Exeter’s Famous Nursery – By Caradoc Doy
In 1771, a 19-year-old Scottish gardener by the name of John Veitch arrived in Devon. Little was the world of horticulture to know what an impact this talented man and his family would have on gardening throughout the country and the world for generations to come.
Young John was sent for by Sir Thomas Acland to lay out the park at Killerton, near Exeter. He was a skilful gardener and his landscaping work took him all over the country. Sir Thomas encouraged John to start his own nursery, which he did in Budlake near Killerton sometime before 1808. In 1832 he and his son James bought land at Mount Radford in Exeter (where recently the Princess Elizabeth Orthopaedic Hospital stood) and in 1837, John handed over the running of the firm to James.
James was a man of foresight and with plant mania sweeping throughout wealthy society, spotted an opportunity to exploit the potential that foreign plants could have on the British garden market. He was one of the first men to systematically pioneer the exploration of far away places for new plants and sponsored plant hunters who themselves became horticultural heroes. Twenty-three different plant hunters were sent out by the firm at one time or another.
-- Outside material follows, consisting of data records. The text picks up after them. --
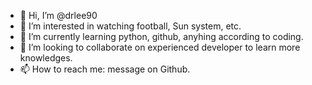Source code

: - 👋 Hi, I’m @drlee90
- 👀 I’m interested in watching football, Sun system, etc.
- 🌱 I’m currently learning python, github, anyhing according to coding.
- 💞️ I’m looking to collaborate on experienced developer to learn more knowledges.
- 📫 How to reach me: message on Github.

<!---
drlee90/drlee90 is a ✨ special ✨ repository because its `README.md` (this file) appears on your GitHub profile.
You can click the Preview link to take a look at your changes.
--->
Men such as the Cornish brothers Thomas and William Lobb, Charles Maries, Richard Pearce and Ernest Wilson all of whom
discovered plants in difficult to reach foreign lands, often risking their lives in search of seeds or plants. Members of the Veitch family too discovered important plants and many were named after them in recognition of their endeavours. In 1853, James and his son James Junior, seeing that expansion was justified, purchased a nursery in Chelsea, which the young James went to run whilst his father remained in Exeter. On the death of James Senior in 1863 the two nurseries which had been run together, separated. James Junior remained in London trading as James Veitch & Son whilst his younger brother Robert took over the Exeter firm. In Chelsea, James Junior was eventually joined by his sons John Gould and Harry James.
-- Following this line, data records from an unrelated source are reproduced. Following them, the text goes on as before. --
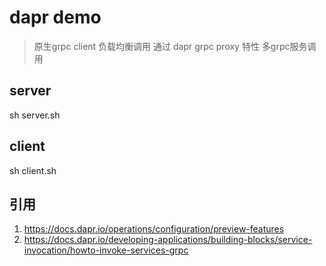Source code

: # dapr demo

> 原生grpc client 负载均衡调用
> 通过 dapr grpc proxy 特性
> 多grpc服务调用

## server
sh server.sh

## client
sh client.sh

## 引用
1. https://docs.dapr.io/operations/configuration/preview-features
2. https://docs.dapr.io/developing-applications/building-blocks/service-invocation/howto-invoke-services-grpc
In 1899, Harry who was now operating the Chelsea branch of the business, sent Ernest Wilson to China to search for plants suitable for British gardens and in particular for seed of the Davidia, or Pocket-handkerchief Tree. In his search he discovered many plants and finally found a group of Davidia producing seed, which he duly sent back to Veitch’s nursery at Coombe Wood from which, he found on his return to England they had successfully raised thousands of seedlings.
The Veitch Legacy
The firm of Veitch had by the 1914/18 war been responsible for introducing an astonishing 1281 plants which were either previously unknown or newly bred varieties. These included 498 greenhouse plants, 232 orchids, 153 deciduous trees, shrubs and climbing plants, 122 herbaceous plants, 118 exotic ferns, 72 evergreen and climbing plants, 49 conifers and 37 bulbous plants. In the years to come, more plants followed.
St. Bridget’s buys Veitch Nurseries
Veitch’s Nurseries no longer functions as a separate business. The Chelsea firm ceased to trade in 1914 whilst the Exeter business continued under Peter C.M. Veitch (son of Robert) and later his daughter Mildred. Failing health obliged her to sell the firm in 1969, when it was bought by St. Bridget Nurseries, Exeter. For nearly twenty years it was run as a separate business, but is now a non-functioning subsidiary of St. Bridget’s.
The House of Veitch Book
St. Bridget Nurseries are pleased to be able offer reprints of Shirley Heriz-Smith’s book The House of Veitch, of which a small number were first published by the RHS in 2002…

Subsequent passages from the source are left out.